<<<<

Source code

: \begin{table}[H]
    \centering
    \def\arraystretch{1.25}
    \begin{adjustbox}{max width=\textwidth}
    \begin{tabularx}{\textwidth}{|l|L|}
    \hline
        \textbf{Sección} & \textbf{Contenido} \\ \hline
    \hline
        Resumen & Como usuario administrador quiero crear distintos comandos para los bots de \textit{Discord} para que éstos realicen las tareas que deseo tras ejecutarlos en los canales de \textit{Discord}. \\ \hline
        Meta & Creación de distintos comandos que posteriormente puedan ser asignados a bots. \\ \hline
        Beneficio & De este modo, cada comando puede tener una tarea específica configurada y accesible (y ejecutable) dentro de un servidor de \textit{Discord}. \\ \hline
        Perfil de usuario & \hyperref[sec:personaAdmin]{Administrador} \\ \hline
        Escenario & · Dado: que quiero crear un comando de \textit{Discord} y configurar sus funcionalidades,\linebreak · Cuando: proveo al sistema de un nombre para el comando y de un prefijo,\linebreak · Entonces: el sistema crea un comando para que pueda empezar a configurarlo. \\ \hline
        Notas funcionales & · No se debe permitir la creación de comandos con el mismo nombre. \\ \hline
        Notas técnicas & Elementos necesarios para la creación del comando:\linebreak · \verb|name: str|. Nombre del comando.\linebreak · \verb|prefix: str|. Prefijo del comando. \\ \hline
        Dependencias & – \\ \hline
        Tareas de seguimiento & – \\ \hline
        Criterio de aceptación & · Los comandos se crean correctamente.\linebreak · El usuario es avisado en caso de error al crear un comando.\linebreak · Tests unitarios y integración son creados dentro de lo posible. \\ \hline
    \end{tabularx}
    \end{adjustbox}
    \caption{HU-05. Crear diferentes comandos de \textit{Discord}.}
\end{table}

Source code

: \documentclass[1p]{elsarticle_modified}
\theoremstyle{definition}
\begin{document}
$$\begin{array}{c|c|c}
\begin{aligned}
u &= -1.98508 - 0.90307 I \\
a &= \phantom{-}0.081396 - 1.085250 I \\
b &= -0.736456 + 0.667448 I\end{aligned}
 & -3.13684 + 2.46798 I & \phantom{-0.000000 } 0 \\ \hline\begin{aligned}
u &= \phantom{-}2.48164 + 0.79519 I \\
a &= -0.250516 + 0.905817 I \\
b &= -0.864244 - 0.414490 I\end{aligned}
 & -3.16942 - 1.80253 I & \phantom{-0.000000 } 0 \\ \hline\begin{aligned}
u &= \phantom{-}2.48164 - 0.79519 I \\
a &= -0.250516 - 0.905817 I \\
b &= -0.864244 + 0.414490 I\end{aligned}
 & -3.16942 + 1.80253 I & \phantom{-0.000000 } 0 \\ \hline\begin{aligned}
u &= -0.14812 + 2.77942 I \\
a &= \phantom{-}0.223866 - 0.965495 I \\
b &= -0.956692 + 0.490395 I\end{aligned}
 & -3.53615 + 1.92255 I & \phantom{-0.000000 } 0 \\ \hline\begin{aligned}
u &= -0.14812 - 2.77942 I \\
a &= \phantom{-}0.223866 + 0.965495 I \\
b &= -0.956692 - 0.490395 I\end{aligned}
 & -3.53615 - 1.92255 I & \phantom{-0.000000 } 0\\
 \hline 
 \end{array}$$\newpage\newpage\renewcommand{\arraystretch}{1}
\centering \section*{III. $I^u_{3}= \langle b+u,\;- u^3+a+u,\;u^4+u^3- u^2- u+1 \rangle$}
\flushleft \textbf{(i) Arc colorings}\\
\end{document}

>>>>

● **Exercise prompt**
Going line by line through the data, tally each one that includes the string "Notas", and answer with the tally only.

● **Reply**
2